The questions I have asked Mike are related to an exploration strategy that we have discussed in this forum several years ago. My suggestion was to use a horizontal drill to create bore holes that are wide enough to run metal detection antennas through them.

If this can be achieved in a technically feasible and cost effective manner we could explore a much wider radius around the existing workings than that accesible from the workings themselves. And we avoid all the "true falses" that are associated with ground radar detection and ranging.

If we are able to create a convincing plan on how to explore und verify the targets and then point the headings toward them in the shortest way possible, we might either find a large high grade pocket with our limited budget or be able to raise money for a challenging production plan in the financial markets.

And I fully subscribe to Mike's statement that he has never seen a better time to move ahead with a challenging development plan for the Sixteen to One.
 By fredmcain

01/09/2015  9:29AM


Believe it or not, ich kann auch etwas Deutsch aber nicht sehr gut!

I, too have wondered about what you seem to be asking here.

During the last couple of years, I have bought shares in the Original Sixteen To One Mine but I have wondered if that was the best use of those funds. After all, Michael doesn't have the money I parted with - someone else has it who wanted to get out of the business completely or partially.

So, is there a better way to fund expansion? How? Any ideas anyone?

Fred M. Cain
 By Hans Kummerow

01/09/2015  12:23AM


does the Sixteen to One still have a longer range horizontal drilling rig of say - 100 feet horizontal drill range?

If you still have it, could that rig be operated 360 degrees within the regular working spaces inside the workings?

I have made some progress on metal detectors with very small antennas and I plan to go to Australia this year to test my equipment on alluvial sands in a known fossicking area. It is much easier to rule out a true-false signal in an alluvial Australian sand rather than in a hard rock mine like the Sixteen to One.

If you could share your current plans for the furure development of the mine with me I would be most interested. A lot of many inside Germany is currently invested into overpriced real-estate. Some of that money might also become available for undervalued mining operations in California.
 By Michael Miller

01/08/2015  1:31PM

I will continue to search for a file prepared showing gold production for the mines in Alleghany. The Sixteen to One held the highest value. It was calculated in a manner that I consider today when evaluating a target for mining: ounces per foot of mining in dollars. Up to 1934 the price per ounce was $20.67. The Sixteen came to $208 per foot. This sounds like a wild number but it was prepared by USGS respectable geologists familiar with the Alleghany Mining District.

So today this would be about $12,000 per foot. I can live with that as an historical perspective on working this mine. Following in a report written almost thirty years ago by a leading edge geologist on the subject. He was hired by our lessee in 1983 to evaluate the Sixteen to One. I just finished reading it and thought you would enjoy another professional opinion.

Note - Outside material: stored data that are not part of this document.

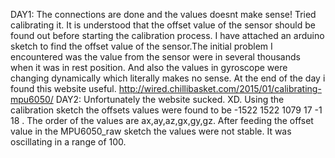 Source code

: DAY1: The connections are done and the values doesnt make sense! Tried calibrating it. It is understood that the offset value of the sensor should be found out before starting the calibration process. I have attached an arduino sketch to find the offset value of the sensor.The initial problem I encountered was the value from the sensor were in several thousands when it was in rest position. And also the values in gyroscope were changing dynamically which literally makes no sense. At the end of the day i found this website useful. http://wired.chillibasket.com/2015/01/calibrating-mpu6050/ 
DAY2: Unfortunately the website sucked. XD. Using the calibration sketch the offsets values were found to be -1522 1522 1079 17 -1 18 . The order of the values are ax,ay,az,gx,gy,gz. After feeding the offset value in the MPU6050_raw sketch the values were not stable. It was oscillating in a range of 100. 
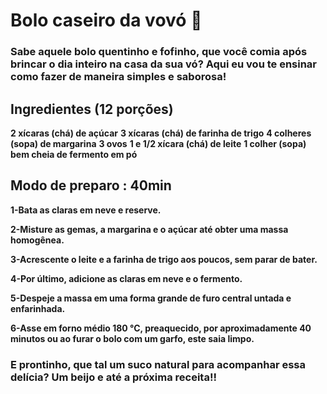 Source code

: # 				Bolo caseiro da vovó :cake:

### **Sabe aquele bolo quentinho e fofinho, que você comia após brincar o dia inteiro na casa da sua vó? Aqui eu vou te ensinar como fazer de maneira simples e saborosa!**

## Ingredientes (12 porções)

**2 xícaras (chá) de açúcar**
**3 xícaras (chá) de farinha de trigo**
**4 colheres (sopa) de margarina**
**3 ovos**
**1 e 1/2 xícara (chá) de leite**
**1 colher (sopa) bem cheia de fermento em pó**

## Modo de preparo : 40min

**1-Bata as claras em neve e reserve.**


**2-Misture as gemas, a margarina e o açúcar até obter uma massa homogênea.**


**3-Acrescente o leite e a farinha de trigo aos poucos, sem parar de bater.**


**4-Por último, adicione as claras em neve e o fermento.**


**5-Despeje a massa em uma forma grande de furo central untada e enfarinhada.**

**6-Asse em forno médio 180 °C, preaquecido, por aproximadamente 40 minutos ou ao furar o bolo com um garfo, este saia limpo.**

### E prontinho, que tal um suco natural para acompanhar essa delícia? Um beijo e até a próxima receita!! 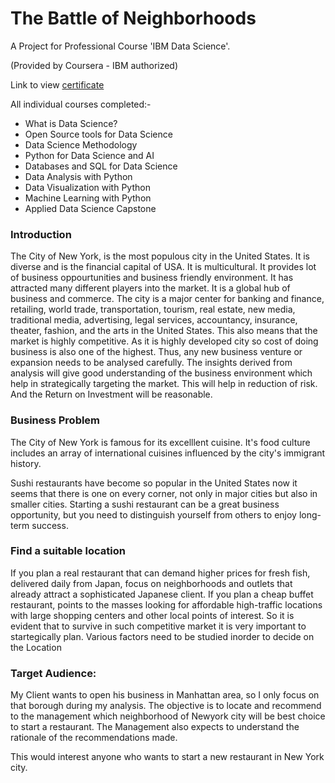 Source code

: # The Battle of Neighborhoods

A Project for Professional Course 'IBM Data Science'.

(Provided by Coursera - IBM authorized)

Link to view [certificate](https://drive.google.com/file/d/1D2otQxBVp7muDWxcRZf7UuYsBsf-nw9e/view?usp=sharing)

All individual courses completed:-
- What is Data Science?
- Open Source tools for Data Science
- Data Science Methodology
- Python for Data Science and AI
- Databases and SQL for Data Science
- Data Analysis with Python
- Data Visualization with Python
- Machine Learning with Python
- Applied Data Science Capstone

### Introduction

The City of New York, is the most populous city in the United States. It is diverse and is the financial capital of USA. It is multicultural. It provides lot of business oppourtunities and business friendly environment. It has attracted many different players into the market. It is a global hub of business and commerce. The city is a major center for banking and finance, retailing, world trade, transportation, tourism, real estate, new media, traditional media, advertising, legal services, accountancy, insurance, theater, fashion, and the arts in the United States. This also means that the market is highly competitive. As it is highly developed city so cost of doing business is also one of the highest. Thus, any new business venture or expansion needs to be analysed carefully. The insights derived from analysis will give good understanding of the business environment which help in strategically targeting the market. This will help in reduction of risk. And the Return on Investment will be reasonable.

### Business Problem

The City of New York is famous for its excelllent cuisine. It's food culture includes an array of international cuisines influenced by the city's immigrant history.

Sushi restaurants have become so popular in the United States now it seems that there is one on every corner, not only in major cities but also in smaller cities. Starting a sushi restaurant can be a great business opportunity, but you need to distinguish yourself from others to enjoy long-term success.

### Find a suitable location
If you plan a real restaurant that can demand higher prices for fresh fish, delivered daily from Japan, focus on neighborhoods and outlets that already attract a sophisticated Japanese client. If you plan a cheap buffet restaurant, points to the masses looking for affordable high-traffic locations with large shopping centers and other local points of interest. So it is evident that to survive in such competitive market it is very important to startegically plan. Various factors need to be studied inorder to decide on the Location

### Target Audience:
My Client wants to open his business in Manhattan area, so I only focus on that borough during my analysis. The objective is to locate and recommend to the management which neighborhood of Newyork city will be best choice to start a restaurant. The Management also expects to understand the rationale of the recommendations made.

This would interest anyone who wants to start a new restaurant in New York city.
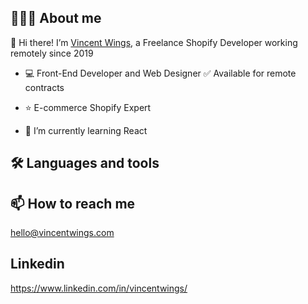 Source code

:## 👨🏻‍💻 About me
👋 Hi there!
I’m [Vincent Wings](http://vincentwings.com/), a Freelance Shopify Developer working remotely since 2019

* 💻 Front-End Developer and Web Designer ✅ Available for remote contracts
* ⭐️ E-commerce Shopify Expert 

* 🌱 I’m currently learning React

## 🛠️ Languages and tools

## 📫 How to reach me
hello@vincentwings.com

## Linkedin
https://www.linkedin.com/in/vincentwings/

<!---
VincentWings/VincentWings is a ✨ special ✨ repository because its `README.md` (this file) appears on your GitHub profile.
You can click the Preview link to take a look at your changes.
--->
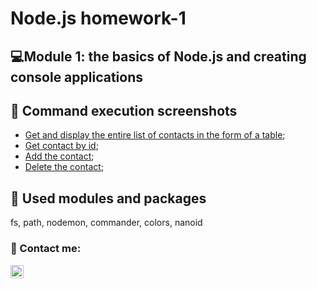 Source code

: # Node.js homework-1

<h2>
💻Module 1: the basics of Node.js and creating console applications
</h2>

## 📸 Command execution screenshots

- [Get and display the entire list of contacts in the form of a table](https://monosnap.com/file/jsJNgYQ4PKfIa0gq7vuBy1pcngb7qR);
- [Get contact by id](https://monosnap.com/file/HvuS3ppIfEEF2tW3h5exVgEUxK0WIQ);
- [Add the contact](https://monosnap.com/file/2cV59c7IOwLLwFFCEbKmFpAdNFpFXg);
- [Delete the contact](https://monosnap.com/file/FhvghmzhFKYvaoHfMkOy6gfxiLx0h3);

## 💼 Used modules and packages

fs, path, nodemon, commander, colors, nanoid

### 🤝 Contact me:

<a href="https://www.linkedin.com/in/hanna-konchakovska/"><img align="left" src="https://raw.githubusercontent.com/yushi1007/yushi1007/main/images/linkedin.svg" alt="Hanna | LinkedIn" width="21px"/></a>
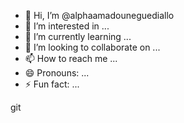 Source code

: - 👋 Hi, I’m @alphaamadouneguediallo
- 👀 I’m interested in ...
- 🌱 I’m currently learning ...
- 💞️ I’m looking to collaborate on ...
- 📫 How to reach me ...
- 😄 Pronouns: ...
- ⚡ Fun fact: ...

<!---
alphaamadouneguediallo/alphaamadouneguediallo is a ✨ special ✨ repository because its `README.md` (this file) appears on your GitHub profile.
You can click the Preview link to take a look at your changes.
--->
git
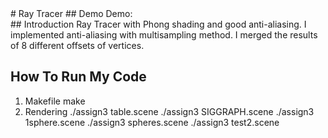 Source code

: <snippet>
<content>
# Ray Tracer
## Demo
Demo: 
<br />
## Introduction
Ray Tracer with Phong shading and good anti-aliasing. 
I implemented anti-aliasing with multisampling method. I merged the results of 8 different offsets of vertices.

## How To Run My Code

1. Makefile 
make
2. Rendering 
./assign3 table.scene
./assign3 SIGGRAPH.scene
./assign3 1sphere.scene
./assign3 spheres.scene
./assign3 test2.scene


></content>
<tabTrigger></tabTrigger>
</snippet>







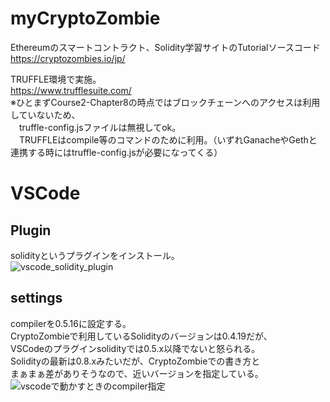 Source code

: # myCryptoZombie  

Ethereumのスマートコントラクト、Solidity学習サイトのTutorialソースコード  
https://cryptozombies.io/jp/  

TRUFFLE環境で実施。  
https://www.trufflesuite.com/  
※ひとまずCourse2-Chapter8の時点ではブロックチェーンへのアクセスは利用していないため、  
　truffle-config.jsファイルは無視してok。  
　TRUFFLEはcompile等のコマンドのために利用。（いずれGanacheやGethと連携する時にはtruffle-config.jsが必要になってくる）  

# VSCode
## Plugin
solidityというプラグインをインストール。  
![vscode_solidity_plugin](https://user-images.githubusercontent.com/65577678/129174843-bec5ddf6-5c29-4b34-8aba-70ffd39b783e.png)

## settings
compilerを0.5.16に設定する。  
CryptoZombieで利用しているSolidityのバージョンは0.4.19だが、  
VSCodeのプラグインsolidityでは0.5.x以降でないと怒られる。  
Solidityの最新は0.8.xみたいだが、CryptoZombieでの書き方と  
まぁまぁ差がありそうなので、近いバージョンを指定している。
![vscodeで動かすときのcompiler指定](https://user-images.githubusercontent.com/65577678/129219499-de85ecaf-8f3a-4ba2-85c3-eff2d346a6fd.png)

Exploration Proposal for the Sixteen to One Mine
Objectives and Philosophy
The object of exploration at the Sixteen to One Mine is to determine the quantity and location of gold within the vein system. In order to successfully conduct exploration in the vein system it is necessary to understand the ore controls.
Ore controls within a vein are the physical-chemical geological processes by which the vein and its ore minerals were formed. . Vein minerals are deposited in faults or other open spaces in the host rock from hydrothermal solutions that circulate though the fault zone and cracks in the surrounding country rock. Local heat sources, such as a cooling body of molten intrusive rock, are responsible for the circulations of the hydrothermal solutions.
Faults are usually relatively planar features with some irregularities in shape due to variations in the tectonic forces which create the fault and the variations in the host rock cut by the faults. Therefore, movement on the faults results in the development of open spaces where vein materials are deposited. Each episode of fault movement, of which there are usually many, results in new areas of open space and a new phase of vein mineralization.
The chemical conditions for the deposition of a particular mineral depend upon temperature, pressure, and chemical species concentration in the hydrothermal solutions. Quarts and pyrite, for example, are deposited over a wide range of physical-chemical conditions. Gold, on the other hand, is deposited in a relatively restricted range of physical-chemical conditions.
Therefore, the locations and quantity of gold within a vein are the result of geological controls, in turn reflected in observable characteristics of the vein and its wall rock, which may be measured by mapping and sampling a vein. Vein characteristics may be classified as either structural or mineralogical. The structural characteristics include strike, dip, thickness, and slickenslide orientation, which can be readily mapped along with the visible mineralogy. In additions, the elemental abundances can be determined by atomic absorption analysis and the sequence of mineralization can be determined by the electron microscope.
Analysis and Interpretation – Optimization of Explorations and Exploitation of the Sixteen to One Vein
A computer-resident model of the geological features and mineralization of the Sixteen to One vein should be initiated and continually refined to assist in defining exploration and mining strategy. Initially large amounts of old and new explorations and past productions data should be placed into a computer for storage, analysis and display. These data will then be used to build a model of the vein which can qualitatively and quantitatively predict area most deserving of early exploration, pointed towards locations of minable reserves. Use the computer model will bring discipline and a partial optimization of these ends.
A basic underlying assumption is that the economic gold mineralization is not randomly located within the veins. As in any mineral deposit, physical-chemical geological controls will have operated to determine the gold distribution; our problem is to recognize and measure these controls, and to then use these measurements to make predictions of areas in the vein with the greatest probability of further gold occurrences.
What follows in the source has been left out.